Sleeping on your back may not be the best thing for your spine. But, if you’re used to sleeping like this, there are steps you can take in order to protect your back.
Many people around the world simply enjoy sleeping in their stomachs; others do it to reduce snoring or the risk of sleep apnea. However, this might not be the best idea. Sleeping in this position is taxing on our backs, which can lead to poor sleep quality at night and physical discomfort during the day. Pregnant women, in particular, should try to avoid this sleeping position if possible.
Sleeping on the stomach isn’t, statistically speaking, very common; according to the Sleep Foundation, people spend less than 10% of their sleep time sleeping in this position. This comes down to some very practical reasons: this position can create strain in your back and neck, causing acute and in some cases chronic pain.
Sleeping on our stomachs places undue strain on our spines, especially on our neck and back, which prevents them from assuming a neutral position. However, sleeping without a pillow, or with a flat, stomach sleeper pillow, can help reduce the strain and promote spine health and sleep quality if you’re used to sleeping on your stomach. Placing a flat pillow under the stomach and pelvis area can help to keep the spine in better alignment.
According to the University of Rochester’s Medical Center, sleeping on our stomach places stress on the back and spine because, in this position, most of our weight is supported by the middle part of our bodies.
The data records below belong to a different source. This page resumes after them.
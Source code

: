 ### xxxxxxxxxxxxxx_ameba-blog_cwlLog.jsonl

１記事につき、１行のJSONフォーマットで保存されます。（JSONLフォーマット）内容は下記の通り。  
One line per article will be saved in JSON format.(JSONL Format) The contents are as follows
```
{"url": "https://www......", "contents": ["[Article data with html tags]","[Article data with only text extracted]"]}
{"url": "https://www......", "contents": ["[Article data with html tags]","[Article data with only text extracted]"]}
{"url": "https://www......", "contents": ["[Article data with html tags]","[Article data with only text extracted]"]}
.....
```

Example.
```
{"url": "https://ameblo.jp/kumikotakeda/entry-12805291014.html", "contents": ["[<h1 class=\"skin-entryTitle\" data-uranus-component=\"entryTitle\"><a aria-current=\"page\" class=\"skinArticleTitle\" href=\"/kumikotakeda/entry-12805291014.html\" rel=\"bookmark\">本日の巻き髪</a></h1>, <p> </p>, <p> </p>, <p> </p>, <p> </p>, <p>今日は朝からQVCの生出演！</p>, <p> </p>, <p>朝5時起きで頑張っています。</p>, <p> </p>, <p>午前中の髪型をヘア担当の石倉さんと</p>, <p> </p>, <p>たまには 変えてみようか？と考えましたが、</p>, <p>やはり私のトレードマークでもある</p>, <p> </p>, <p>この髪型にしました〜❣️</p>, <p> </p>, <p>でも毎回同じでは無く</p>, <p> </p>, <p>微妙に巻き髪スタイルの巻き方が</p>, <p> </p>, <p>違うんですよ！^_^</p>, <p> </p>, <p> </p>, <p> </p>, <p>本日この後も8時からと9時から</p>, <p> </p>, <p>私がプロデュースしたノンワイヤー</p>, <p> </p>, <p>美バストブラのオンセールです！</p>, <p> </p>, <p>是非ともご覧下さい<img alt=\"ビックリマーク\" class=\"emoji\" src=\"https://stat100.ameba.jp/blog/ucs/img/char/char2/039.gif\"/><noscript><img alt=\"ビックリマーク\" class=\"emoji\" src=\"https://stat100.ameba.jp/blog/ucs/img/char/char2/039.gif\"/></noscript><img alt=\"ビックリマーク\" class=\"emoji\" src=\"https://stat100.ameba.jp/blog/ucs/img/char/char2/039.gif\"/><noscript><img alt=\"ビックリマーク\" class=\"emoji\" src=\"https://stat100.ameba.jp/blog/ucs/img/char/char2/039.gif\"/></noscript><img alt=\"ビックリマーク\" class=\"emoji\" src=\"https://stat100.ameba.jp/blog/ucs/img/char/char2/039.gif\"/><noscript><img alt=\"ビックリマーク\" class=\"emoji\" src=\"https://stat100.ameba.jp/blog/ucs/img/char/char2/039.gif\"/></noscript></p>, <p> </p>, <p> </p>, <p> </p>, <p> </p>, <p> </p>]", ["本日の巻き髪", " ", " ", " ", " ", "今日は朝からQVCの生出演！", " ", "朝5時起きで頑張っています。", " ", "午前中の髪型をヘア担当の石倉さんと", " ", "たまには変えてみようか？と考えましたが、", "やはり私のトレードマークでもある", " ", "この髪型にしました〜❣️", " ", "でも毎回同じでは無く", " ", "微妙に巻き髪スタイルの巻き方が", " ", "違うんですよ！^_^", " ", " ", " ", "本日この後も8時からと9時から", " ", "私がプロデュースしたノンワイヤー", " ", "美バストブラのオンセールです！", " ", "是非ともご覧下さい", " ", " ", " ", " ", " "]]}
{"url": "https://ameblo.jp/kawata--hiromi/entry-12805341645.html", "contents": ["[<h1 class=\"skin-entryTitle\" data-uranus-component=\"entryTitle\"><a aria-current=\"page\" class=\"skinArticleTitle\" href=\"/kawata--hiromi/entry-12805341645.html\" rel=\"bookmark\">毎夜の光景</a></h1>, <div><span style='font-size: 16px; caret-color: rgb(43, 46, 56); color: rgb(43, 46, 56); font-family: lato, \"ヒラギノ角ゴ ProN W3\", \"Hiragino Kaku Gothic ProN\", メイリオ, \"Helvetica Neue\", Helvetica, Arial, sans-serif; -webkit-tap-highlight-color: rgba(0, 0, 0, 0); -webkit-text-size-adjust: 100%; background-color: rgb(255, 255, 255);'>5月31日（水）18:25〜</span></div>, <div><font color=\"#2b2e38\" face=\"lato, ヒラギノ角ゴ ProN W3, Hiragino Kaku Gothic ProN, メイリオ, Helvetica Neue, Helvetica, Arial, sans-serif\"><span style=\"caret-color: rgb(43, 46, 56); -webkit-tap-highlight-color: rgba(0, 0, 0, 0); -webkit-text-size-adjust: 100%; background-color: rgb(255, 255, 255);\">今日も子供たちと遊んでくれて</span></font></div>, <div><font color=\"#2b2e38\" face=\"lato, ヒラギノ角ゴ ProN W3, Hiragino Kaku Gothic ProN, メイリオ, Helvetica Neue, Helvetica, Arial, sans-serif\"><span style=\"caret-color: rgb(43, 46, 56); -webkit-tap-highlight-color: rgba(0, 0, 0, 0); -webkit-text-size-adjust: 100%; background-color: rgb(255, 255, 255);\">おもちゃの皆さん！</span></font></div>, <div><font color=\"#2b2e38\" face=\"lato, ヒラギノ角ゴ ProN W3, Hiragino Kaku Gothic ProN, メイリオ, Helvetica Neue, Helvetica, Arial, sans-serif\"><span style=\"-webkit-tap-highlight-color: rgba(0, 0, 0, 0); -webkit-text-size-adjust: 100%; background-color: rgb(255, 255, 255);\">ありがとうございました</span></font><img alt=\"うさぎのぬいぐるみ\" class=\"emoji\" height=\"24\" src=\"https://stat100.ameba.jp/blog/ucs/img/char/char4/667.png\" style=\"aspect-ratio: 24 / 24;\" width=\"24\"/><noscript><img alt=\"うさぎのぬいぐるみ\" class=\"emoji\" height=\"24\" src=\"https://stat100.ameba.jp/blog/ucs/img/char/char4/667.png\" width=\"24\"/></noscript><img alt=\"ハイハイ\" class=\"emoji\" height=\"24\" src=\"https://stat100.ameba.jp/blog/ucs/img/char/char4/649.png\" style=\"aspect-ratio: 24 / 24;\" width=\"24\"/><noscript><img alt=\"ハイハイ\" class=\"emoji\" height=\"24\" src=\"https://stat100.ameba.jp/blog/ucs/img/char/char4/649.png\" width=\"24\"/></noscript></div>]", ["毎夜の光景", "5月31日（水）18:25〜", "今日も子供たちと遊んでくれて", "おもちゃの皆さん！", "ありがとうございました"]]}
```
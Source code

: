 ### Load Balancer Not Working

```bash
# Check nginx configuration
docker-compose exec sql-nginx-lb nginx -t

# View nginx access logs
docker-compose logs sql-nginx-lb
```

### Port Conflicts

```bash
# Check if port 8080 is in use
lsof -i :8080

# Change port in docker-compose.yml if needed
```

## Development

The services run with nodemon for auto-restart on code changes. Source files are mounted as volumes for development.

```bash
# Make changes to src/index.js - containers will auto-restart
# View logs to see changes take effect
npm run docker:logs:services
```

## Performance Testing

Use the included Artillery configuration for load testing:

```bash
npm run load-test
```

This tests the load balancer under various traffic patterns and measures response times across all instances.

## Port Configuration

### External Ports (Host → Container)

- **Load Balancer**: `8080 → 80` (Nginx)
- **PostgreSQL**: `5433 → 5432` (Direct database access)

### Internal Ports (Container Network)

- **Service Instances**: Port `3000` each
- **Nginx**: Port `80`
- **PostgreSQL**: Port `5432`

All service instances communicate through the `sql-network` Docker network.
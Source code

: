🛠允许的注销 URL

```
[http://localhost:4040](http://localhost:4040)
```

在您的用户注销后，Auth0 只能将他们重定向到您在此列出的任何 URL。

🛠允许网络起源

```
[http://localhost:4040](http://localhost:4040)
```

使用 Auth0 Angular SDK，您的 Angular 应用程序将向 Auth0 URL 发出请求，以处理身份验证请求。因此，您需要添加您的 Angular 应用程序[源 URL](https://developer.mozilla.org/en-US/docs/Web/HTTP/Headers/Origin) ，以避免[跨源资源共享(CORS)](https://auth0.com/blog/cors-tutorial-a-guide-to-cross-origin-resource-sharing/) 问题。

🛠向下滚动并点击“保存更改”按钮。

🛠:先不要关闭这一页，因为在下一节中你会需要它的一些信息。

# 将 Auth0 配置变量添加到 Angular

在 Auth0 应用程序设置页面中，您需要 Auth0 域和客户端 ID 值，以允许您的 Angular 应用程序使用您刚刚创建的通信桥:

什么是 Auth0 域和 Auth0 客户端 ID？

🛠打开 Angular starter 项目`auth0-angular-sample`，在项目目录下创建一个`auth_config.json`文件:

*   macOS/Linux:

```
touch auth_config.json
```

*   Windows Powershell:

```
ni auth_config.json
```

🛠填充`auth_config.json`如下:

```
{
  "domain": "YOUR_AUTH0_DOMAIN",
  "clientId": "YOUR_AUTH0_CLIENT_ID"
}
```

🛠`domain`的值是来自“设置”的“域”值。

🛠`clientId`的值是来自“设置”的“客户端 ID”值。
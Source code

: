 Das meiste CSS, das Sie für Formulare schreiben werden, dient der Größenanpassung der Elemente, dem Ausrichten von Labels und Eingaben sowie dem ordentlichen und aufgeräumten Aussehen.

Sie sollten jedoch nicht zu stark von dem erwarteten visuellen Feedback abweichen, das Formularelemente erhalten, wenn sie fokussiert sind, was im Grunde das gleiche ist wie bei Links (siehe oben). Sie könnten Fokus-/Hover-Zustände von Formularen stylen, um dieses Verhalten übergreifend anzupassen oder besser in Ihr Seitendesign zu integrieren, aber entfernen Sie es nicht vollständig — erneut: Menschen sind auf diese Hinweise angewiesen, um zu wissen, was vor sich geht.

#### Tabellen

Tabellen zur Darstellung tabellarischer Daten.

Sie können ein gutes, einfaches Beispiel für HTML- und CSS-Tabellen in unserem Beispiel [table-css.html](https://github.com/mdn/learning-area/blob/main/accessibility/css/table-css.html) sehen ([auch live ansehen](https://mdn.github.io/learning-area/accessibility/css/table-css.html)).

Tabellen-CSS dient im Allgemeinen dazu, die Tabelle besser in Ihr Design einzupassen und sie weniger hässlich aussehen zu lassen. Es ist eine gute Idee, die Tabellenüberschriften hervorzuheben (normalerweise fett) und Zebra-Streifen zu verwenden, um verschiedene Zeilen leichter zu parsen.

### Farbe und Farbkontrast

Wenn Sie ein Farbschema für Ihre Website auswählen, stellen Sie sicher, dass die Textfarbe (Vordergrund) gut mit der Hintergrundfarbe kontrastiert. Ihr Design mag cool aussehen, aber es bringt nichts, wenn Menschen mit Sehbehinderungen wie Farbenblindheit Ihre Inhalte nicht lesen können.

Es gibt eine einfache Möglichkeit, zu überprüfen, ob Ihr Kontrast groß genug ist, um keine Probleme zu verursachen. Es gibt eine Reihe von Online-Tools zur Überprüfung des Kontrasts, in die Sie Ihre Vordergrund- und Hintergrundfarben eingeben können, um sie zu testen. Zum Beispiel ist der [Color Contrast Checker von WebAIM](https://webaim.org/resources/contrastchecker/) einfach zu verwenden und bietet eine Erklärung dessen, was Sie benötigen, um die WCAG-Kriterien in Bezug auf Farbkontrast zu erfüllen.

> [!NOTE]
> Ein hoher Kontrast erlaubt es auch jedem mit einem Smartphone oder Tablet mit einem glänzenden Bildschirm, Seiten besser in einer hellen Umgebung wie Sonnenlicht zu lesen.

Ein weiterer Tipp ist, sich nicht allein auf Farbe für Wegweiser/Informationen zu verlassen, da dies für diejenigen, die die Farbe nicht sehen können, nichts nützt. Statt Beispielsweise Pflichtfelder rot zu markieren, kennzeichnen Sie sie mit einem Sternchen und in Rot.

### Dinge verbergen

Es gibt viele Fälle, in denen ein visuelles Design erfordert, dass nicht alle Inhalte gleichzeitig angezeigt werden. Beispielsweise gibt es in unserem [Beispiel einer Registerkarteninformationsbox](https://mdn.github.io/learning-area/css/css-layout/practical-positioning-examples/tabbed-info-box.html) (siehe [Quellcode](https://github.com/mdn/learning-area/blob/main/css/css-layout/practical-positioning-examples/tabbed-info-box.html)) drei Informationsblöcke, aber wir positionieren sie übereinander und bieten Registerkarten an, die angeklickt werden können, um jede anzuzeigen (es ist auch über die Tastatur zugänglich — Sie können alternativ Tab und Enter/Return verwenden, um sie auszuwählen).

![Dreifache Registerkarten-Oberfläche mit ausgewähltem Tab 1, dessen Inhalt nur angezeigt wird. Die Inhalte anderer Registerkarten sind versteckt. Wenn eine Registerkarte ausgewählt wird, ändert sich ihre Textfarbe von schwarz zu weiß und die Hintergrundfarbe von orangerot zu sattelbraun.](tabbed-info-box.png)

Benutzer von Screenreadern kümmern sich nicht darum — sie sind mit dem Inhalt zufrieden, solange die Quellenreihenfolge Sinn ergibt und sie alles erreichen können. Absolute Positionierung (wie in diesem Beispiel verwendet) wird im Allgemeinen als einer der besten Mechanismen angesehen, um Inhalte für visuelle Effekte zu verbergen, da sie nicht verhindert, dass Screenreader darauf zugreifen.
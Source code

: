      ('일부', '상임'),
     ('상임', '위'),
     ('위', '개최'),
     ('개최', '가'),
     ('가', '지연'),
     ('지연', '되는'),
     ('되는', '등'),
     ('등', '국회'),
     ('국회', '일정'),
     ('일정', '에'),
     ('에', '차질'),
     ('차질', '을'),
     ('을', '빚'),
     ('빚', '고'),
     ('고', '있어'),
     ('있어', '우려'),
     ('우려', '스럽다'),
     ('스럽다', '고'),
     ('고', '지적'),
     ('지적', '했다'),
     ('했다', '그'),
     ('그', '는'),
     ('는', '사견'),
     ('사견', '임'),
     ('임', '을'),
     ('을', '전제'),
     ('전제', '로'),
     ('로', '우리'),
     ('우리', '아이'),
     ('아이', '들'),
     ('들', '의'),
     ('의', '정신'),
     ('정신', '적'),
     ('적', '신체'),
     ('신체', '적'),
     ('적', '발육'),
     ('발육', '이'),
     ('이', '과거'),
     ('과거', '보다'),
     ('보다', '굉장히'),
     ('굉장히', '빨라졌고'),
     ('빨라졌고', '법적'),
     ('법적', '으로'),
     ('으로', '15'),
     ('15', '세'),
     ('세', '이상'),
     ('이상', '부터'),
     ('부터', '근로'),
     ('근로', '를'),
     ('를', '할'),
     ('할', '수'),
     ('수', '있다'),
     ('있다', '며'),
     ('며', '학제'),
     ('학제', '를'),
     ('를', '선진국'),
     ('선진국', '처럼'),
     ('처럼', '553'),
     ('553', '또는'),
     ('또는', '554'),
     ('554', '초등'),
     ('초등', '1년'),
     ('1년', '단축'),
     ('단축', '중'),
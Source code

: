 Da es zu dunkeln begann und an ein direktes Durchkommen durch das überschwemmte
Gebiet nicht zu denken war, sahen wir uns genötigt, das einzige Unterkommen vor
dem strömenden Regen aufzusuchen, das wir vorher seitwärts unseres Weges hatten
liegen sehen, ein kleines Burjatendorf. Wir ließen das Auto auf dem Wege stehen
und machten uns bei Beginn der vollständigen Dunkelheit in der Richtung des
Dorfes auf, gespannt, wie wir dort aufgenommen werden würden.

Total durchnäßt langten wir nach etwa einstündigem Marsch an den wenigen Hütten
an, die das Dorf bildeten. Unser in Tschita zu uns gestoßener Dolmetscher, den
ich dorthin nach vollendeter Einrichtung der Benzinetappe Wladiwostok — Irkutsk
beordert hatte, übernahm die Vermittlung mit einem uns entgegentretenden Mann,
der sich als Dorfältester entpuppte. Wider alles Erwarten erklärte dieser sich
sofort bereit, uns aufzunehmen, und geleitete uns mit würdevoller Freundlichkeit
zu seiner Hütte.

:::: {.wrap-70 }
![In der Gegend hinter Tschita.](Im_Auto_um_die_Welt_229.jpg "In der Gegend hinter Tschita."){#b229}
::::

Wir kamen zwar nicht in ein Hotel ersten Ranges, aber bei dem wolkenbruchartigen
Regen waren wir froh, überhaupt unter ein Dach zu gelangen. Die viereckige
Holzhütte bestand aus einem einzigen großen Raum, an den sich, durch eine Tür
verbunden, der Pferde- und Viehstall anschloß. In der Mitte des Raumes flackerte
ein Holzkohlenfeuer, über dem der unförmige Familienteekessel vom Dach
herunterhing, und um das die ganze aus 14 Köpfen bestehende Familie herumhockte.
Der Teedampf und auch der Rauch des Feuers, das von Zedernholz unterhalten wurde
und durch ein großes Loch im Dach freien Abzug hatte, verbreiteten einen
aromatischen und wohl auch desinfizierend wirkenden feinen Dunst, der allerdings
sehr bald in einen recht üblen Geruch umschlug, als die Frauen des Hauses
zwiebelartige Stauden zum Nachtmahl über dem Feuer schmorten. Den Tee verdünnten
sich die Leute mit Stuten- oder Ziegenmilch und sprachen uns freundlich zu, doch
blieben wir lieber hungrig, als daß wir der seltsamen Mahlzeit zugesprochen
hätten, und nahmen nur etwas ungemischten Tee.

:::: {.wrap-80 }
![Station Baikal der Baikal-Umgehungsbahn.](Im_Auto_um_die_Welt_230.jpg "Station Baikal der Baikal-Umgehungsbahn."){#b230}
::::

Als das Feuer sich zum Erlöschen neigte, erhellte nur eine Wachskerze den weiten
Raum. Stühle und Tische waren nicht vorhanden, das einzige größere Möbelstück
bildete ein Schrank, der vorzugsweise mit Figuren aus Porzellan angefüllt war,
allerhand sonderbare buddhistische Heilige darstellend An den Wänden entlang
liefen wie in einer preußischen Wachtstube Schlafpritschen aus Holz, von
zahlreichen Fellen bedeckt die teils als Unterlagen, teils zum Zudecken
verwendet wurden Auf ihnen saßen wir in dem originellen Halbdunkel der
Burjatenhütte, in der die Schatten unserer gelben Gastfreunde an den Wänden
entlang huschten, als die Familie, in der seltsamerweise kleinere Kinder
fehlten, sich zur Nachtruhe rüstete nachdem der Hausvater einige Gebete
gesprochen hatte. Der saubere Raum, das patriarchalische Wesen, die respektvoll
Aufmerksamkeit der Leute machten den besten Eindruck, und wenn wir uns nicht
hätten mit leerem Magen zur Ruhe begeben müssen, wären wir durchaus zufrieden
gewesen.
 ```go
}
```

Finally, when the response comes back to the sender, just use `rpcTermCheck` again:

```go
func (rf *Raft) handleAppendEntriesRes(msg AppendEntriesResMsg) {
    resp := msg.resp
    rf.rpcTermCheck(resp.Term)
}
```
In this position, our torsos tend to ‘sink’ lower into the mattress than they would normally, and our bodies’ weight comes rests on our midsection. This results in our backs arching, which stretches our spines out of their normal shape.
The mechanical stress produced by this change leads many to experience some type of pain upon waking. Some of this is caused directly by tissue fatigue and wear, while another portion is caused by damage incurred by the nerve bundles inside the spine. Both make can make it hard for people to fall asleep, make it more likely that they will wake up during the night, and impact overall lower sleep quality.
Another issue with this sleeping position is that it forces people to turn their heads to the side while sleeping. This puts the head and spine out of alignment (it twists the neck), which contributes to the emergence of headaches, neck, and shoulder pain. Over time, it can also lead to more serious complications such as a hernia — the rupture of a gelatinous disk between the vertebrae in our spines — which can be extremely painful and debilitating.
Pillows help keep our spines aligned when we sleep — so can they help with sleeping on our stomachs? To an extent. Flat pillows under our pelvis and midsection help maintain the shape of our spines during sleep, taking some of the mechanical load off of the disks between vertebrae.
Sleeping without a pillow helps reduce the angle our necks take when we sleep on our stomachs, which similarly helps by reducing the strains these disks experience during the night.
Pregnant women that like to sleep on their stomachs can generally maintain this position during the first trimester without discomfort. As the pregnancy progresses and their stomach grows, however, it becomes uncomfortable — enough so that it can start seriously interfering with sleeping quality. It’s therefore generally advised that pregnant women do not sleep on their stomachs if they can, as long-term disruption in sleeping (sleep deprivation) can contribute to a whole host of issues such as premature birth, longer and more painful labor, and postpartum depression.
Sleeping on the left side is the main recommended position for pregnant women. This helps prevent the pain associated with sleeping on their stomachs while also keeping pressure off their liver and the inferior vena cava — the vein that cycles blood from the legs back to the heart. Furthermore, it helps improve blood flow to the kidneys, uterus, and fetus.
While things are pretty clear-cut for pregnant women, for the rest of us, it remains somewhat murkier. Research on exactly how different types of pillows interact with various sleeping positions, and their effect on our spines, is still relatively sparse. The best approach is to listen to your body: if your experience pain after sleeping, that’s a reliable indicator that something in your sleeping habits isn’t working for your body.